620-252 Analysis

Students may only gain credit for one of 620-221 and 620-252.

One of [01]620-112, 620-122, 620-142, [99]620-200, 620-211, and one of 620-113, 620-123, 620-143, [98]620-130, [98]620-132.

Note: [98]620-142 is not sufficient to enrol in this subject.

This subject deals with convergence of sequences and series; elementary topology of the real line; the fundamentals of continuity, differentiability of functions of several real variables; analytic functions of a complex variable; complex derivative; power and Laurent series in complex variables; basic topological concepts in the complex plane; and Cauchy's theorem and its applications. Students completing this subject develop the ability to determine the convergence or otherwise of sequences and series; differentiate functions of a complex variable; calculate contour integrals; work with analytic functions in the cut plane; and apply Cauchy's integral formula and the residue theorem.
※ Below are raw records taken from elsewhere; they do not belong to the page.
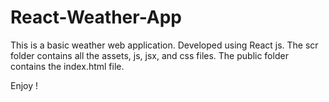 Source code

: # React-Weather-App
This is a basic weather web application. Developed using React js.
The scr folder contains all the assets, js, jsx, and css files.
The public folder contains the index.html file.

Enjoy !
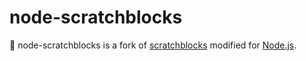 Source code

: # node-scratchblocks

:art: node-scratchblocks is a fork of [scratchblocks](https://github.com/scratchblocks/scratchblocks) modified for [Node.js](https://nodejs.org/). 
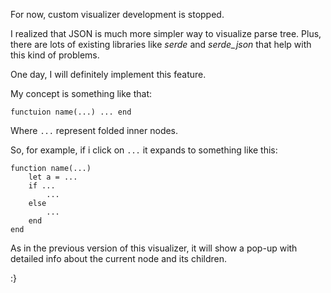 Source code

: For now, custom visualizer development is stopped. 

I realized that JSON is much more simpler way to visualize parse tree. Plus, there are lots of existing libraries like *serde* and *serde_json* that help with this kind of problems.

One day, I will definitely implement this feature.

My concept is something like that:

    functuion name(...) ... end

Where `...` represent folded inner nodes.

So, for example, if i click on `...` it expands to something like this:

    function name(...)
        let a = ...
        if ...
            ...
        else
            ...
        end
    end

As in the previous version of this visualizer, it will show a pop-up with detailed info about the current node and its children.

:}
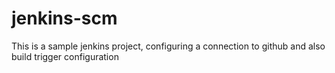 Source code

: # jenkins-scm
This is a sample jenkins project, configuring a connection to github and also build trigger configuration
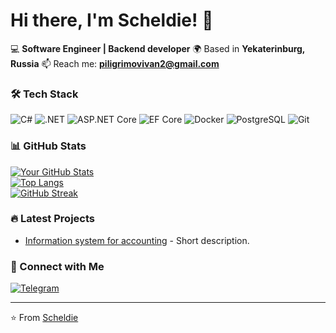 # Hi there, I'm **Scheldie!** 👋

💻 **Software Engineer | Backend developer**
🌍 Based in **Yekaterinburg, Russia**
📫 Reach me: **piligrimovivan2@gmail.com**  

### 🛠️ Tech Stack
![C#](https://img.shields.io/badge/C%23-239120?style=for-the-badge&logo=c-sharp&logoColor=white)
![.NET](https://img.shields.io/badge/.NET-512BD4?style=for-the-badge&logo=dotnet&logoColor=white)
![ASP.NET Core](https://img.shields.io/badge/ASP.NET_Core-512BD4?style=for-the-badge&logo=.net&logoColor=white)
![EF Core](https://img.shields.io/badge/Entity_Framework_Core-512BD4?style=for-the-badge&logo=.net&logoColor=white)
![Docker](https://img.shields.io/badge/Docker-2496ED?style=for-the-badge&logo=docker&logoColor=white)
![PostgreSQL](https://img.shields.io/badge/PostgreSQL-4169E1?style=for-the-badge&logo=postgresql&logoColor=white)
![Git](https://img.shields.io/badge/Git-F05032?style=for-the-badge&logo=git&logoColor=white)

### 📊 GitHub Stats
[![Your GitHub Stats](https://github-readme-stats.vercel.app/api?username=Scheldie&show_icons=true&theme=radical)](https://github.com/Scheldie)  
[![Top Langs](https://github-readme-stats.vercel.app/api/top-langs/?username=Scheldie&layout=compact&theme=radical)](https://github.com/Scheldie)  
[![GitHub Streak](https://streak-stats.demolab.com?user=Scheldie&theme=radical)](https://git.io/streak-stats)  

### 🔥 Latest Projects
- [Information system for accounting](https://github.com/Scheldie/CSHARP-WinFroms-Information-system-for-accounting-of-goods-) - Short description.


### 🤝 Connect with Me
[![Telegram](https://img.shields.io/badge/Telegram-2CA5E0?style=flat&logo=telegram&logoColor=white)](https://t.me/shizxid2)

---

⭐ From [Scheldie](https://github.com/Scheldie)

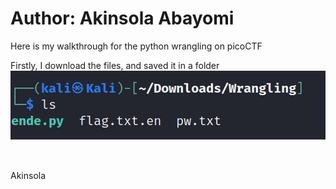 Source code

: # Author: Akinsola Abayomi

Here is my walkthrough for the python wrangling on picoCTF

Firstly, I download the files, and saved it in a folder
<img width="513" alt="Screenshot" src="https://github.com/abayor/CTF/blob/main/image.png"> </img>
<br></br>

##
Akinsola

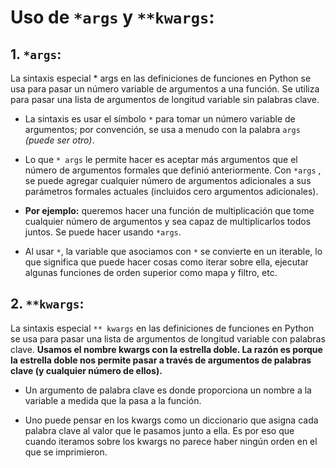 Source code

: # Uso de ``*args`` y ``**kwargs``:

## 1. ``*args``:

La sintaxis especial * args en las definiciones de funciones en Python se usa para pasar un número variable de argumentos a una función. Se utiliza para pasar una lista de argumentos de longitud variable sin palabras clave.

 * La sintaxis es usar el símbolo ``*`` para tomar un número      variable de argumentos; por convención, se usa a menudo    con la palabra ``args`` _(puede ser otro)_.
 
 *  Lo que ``* args`` le permite hacer es aceptar más argumentos que el número de argumentos formales que definió anteriormente. Con `*args` , se puede agregar        cualquier número de argumentos adicionales a sus           parámetros formales actuales (incluidos cero argumentos    adicionales).

 * **Por ejemplo:** queremos hacer una función de                 multiplicación que tome cualquier número de argumentos y   sea capaz de multiplicarlos todos juntos. Se puede hacer   usando ``*args``.

 * Al usar ``*``, la variable que asociamos con ``*`` se convierte en un iterable, lo que significa que puede hacer cosas como iterar sobre ella, ejecutar algunas funciones de orden superior como mapa y filtro, etc.

## 2. ``**kwargs``:

La sintaxis especial ``** kwargs`` en las definiciones de funciones en Python se usa para pasar una lista de argumentos de longitud variable con palabras clave. __Usamos el nombre kwargs con la estrella doble. La razón es porque la estrella doble nos permite pasar a través de argumentos de palabras clave (y cualquier número de ellos).__

 *  Un argumento de palabra clave es donde proporciona un nombre a la variable a medida que la pasa a la función.

 * Uno puede pensar en los kwargs como un diccionario que asigna cada palabra clave al valor que le pasamos junto a ella. Es por eso que cuando iteramos sobre los kwargs no parece haber ningún orden en el que se imprimieron.

 

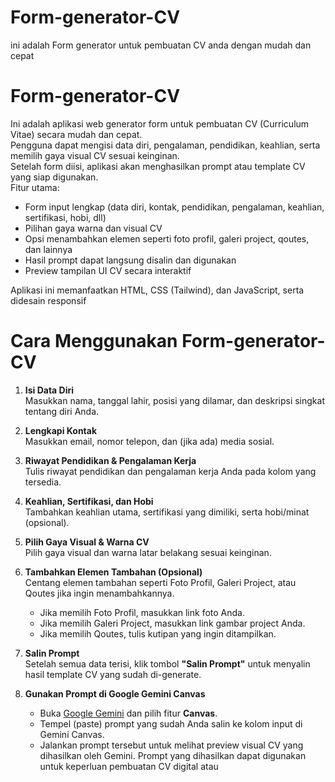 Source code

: # Form-generator-CV
ini adalah Form generator untuk pembuatan CV anda dengan mudah dan cepat
# Form-generator-CV
Ini adalah aplikasi web generator form untuk pembuatan CV (Curriculum Vitae) secara mudah dan cepat.  
Pengguna dapat mengisi data diri, pengalaman, pendidikan, keahlian, serta memilih gaya visual CV sesuai keinginan.  
Setelah form diisi, aplikasi akan menghasilkan prompt atau template CV yang siap digunakan.  
Fitur utama:
- Form input lengkap (data diri, kontak, pendidikan, pengalaman, keahlian, sertifikasi, hobi, dll)
- Pilihan gaya warna dan visual CV
- Opsi menambahkan elemen seperti foto profil, galeri project, qoutes, dan lainnya
- Hasil prompt dapat langsung disalin dan digunakan
- Preview tampilan UI CV secara interaktif

Aplikasi ini memanfaatkan HTML, CSS (Tailwind), dan JavaScript, serta didesain responsif

# Cara Menggunakan Form-generator-CV

1. **Isi Data Diri**  
   Masukkan nama, tanggal lahir, posisi yang dilamar, dan deskripsi singkat tentang diri Anda.

2. **Lengkapi Kontak**  
   Masukkan email, nomor telepon, dan (jika ada) media sosial.

3. **Riwayat Pendidikan & Pengalaman Kerja**  
   Tulis riwayat pendidikan dan pengalaman kerja Anda pada kolom yang tersedia.

4. **Keahlian, Sertifikasi, dan Hobi**  
   Tambahkan keahlian utama, sertifikasi yang dimiliki, serta hobi/minat (opsional).

5. **Pilih Gaya Visual & Warna CV**  
   Pilih gaya visual dan warna latar belakang sesuai keinginan.

6. **Tambahkan Elemen Tambahan (Opsional)**  
   Centang elemen tambahan seperti Foto Profil, Galeri Project, atau Qoutes jika ingin menambahkannya.  
   - Jika memilih Foto Profil, masukkan link foto Anda.  
   - Jika memilih Galeri Project, masukkan link gambar project Anda.  
   - Jika memilih Qoutes, tulis kutipan yang ingin ditampilkan.

7. **Salin Prompt**  
   Setelah semua data terisi, klik tombol **"Salin Prompt"** untuk menyalin hasil template CV yang sudah di-generate.
8. **Gunakan Prompt di Google Gemini Canvas**  
   - Buka [Google Gemini](https://gemini.google.com/) dan pilih fitur **Canvas**.  
   - Tempel (paste) prompt yang sudah Anda salin ke kolom input di Gemini Canvas.  
   - Jalankan prompt tersebut untuk melihat preview visual CV yang dihasilkan oleh Gemini.
Prompt yang dihasilkan dapat digunakan untuk keperluan pembuatan CV digital atau
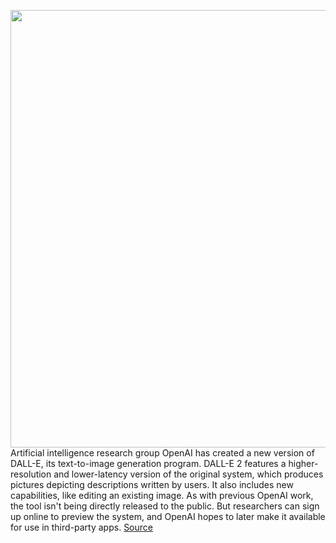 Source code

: <img src='https://cdn.vox-cdn.com/thumbor/9bb25D1mSNeTGgE7LOW69JwJUtg=/0x0:1024x1024/1200x800/filters:focal(438x673:600x835)/cdn.vox-cdn.com/uploads/chorus_image/image/70716637/DALL_E_Teddy_bears_mixing_sparkling_chemicals_as_mad_scientists__steampunk.0.png' width='700px' /><br/>
Artificial intelligence research group OpenAI has created a new version of DALL-E, its text-to-image generation program. DALL-E 2 features a higher-resolution and lower-latency version of the original system, which produces pictures depicting descriptions written by users. It also includes new capabilities, like editing an existing image. As with previous OpenAI work, the tool isn't being directly released to the public. But researchers can sign up online to preview the system, and OpenAI hopes to later make it available for use in third-party apps.
<a href='https://www.theverge.com/2022/4/6/23012123/openai-clip-dalle-2-ai-text-to-image-generator-testing'> Source <a/>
The subject demonstrates the differences between functions of a real and a complex variable; and the role of complex analytic methods in solving important problems in science and engineering.

Sequences and series topics include standard sequences and series, Cauchy convergence, ratio and n^th root tests, absolute and conditional convergence, re-arrangements, and power series. Continuity topics include continuity and differentiability of functions of several real variables. Functions of a complex variable topics include elementary functions of a complex variable, branches; differentiation, analytic functions, and Cauchy-Riemann equations. Integration topics include line and contour integrals, Cauchy's integral theorem; Laurent series; singularities, poles, Liouville's theorem; residue theorem, limiting contours, and evaluation of integrals using contour integration.

Up to 24 pages of written assignments; a 3-hour end-of-semester written examination and class tests totalling not more than 1.5 hours.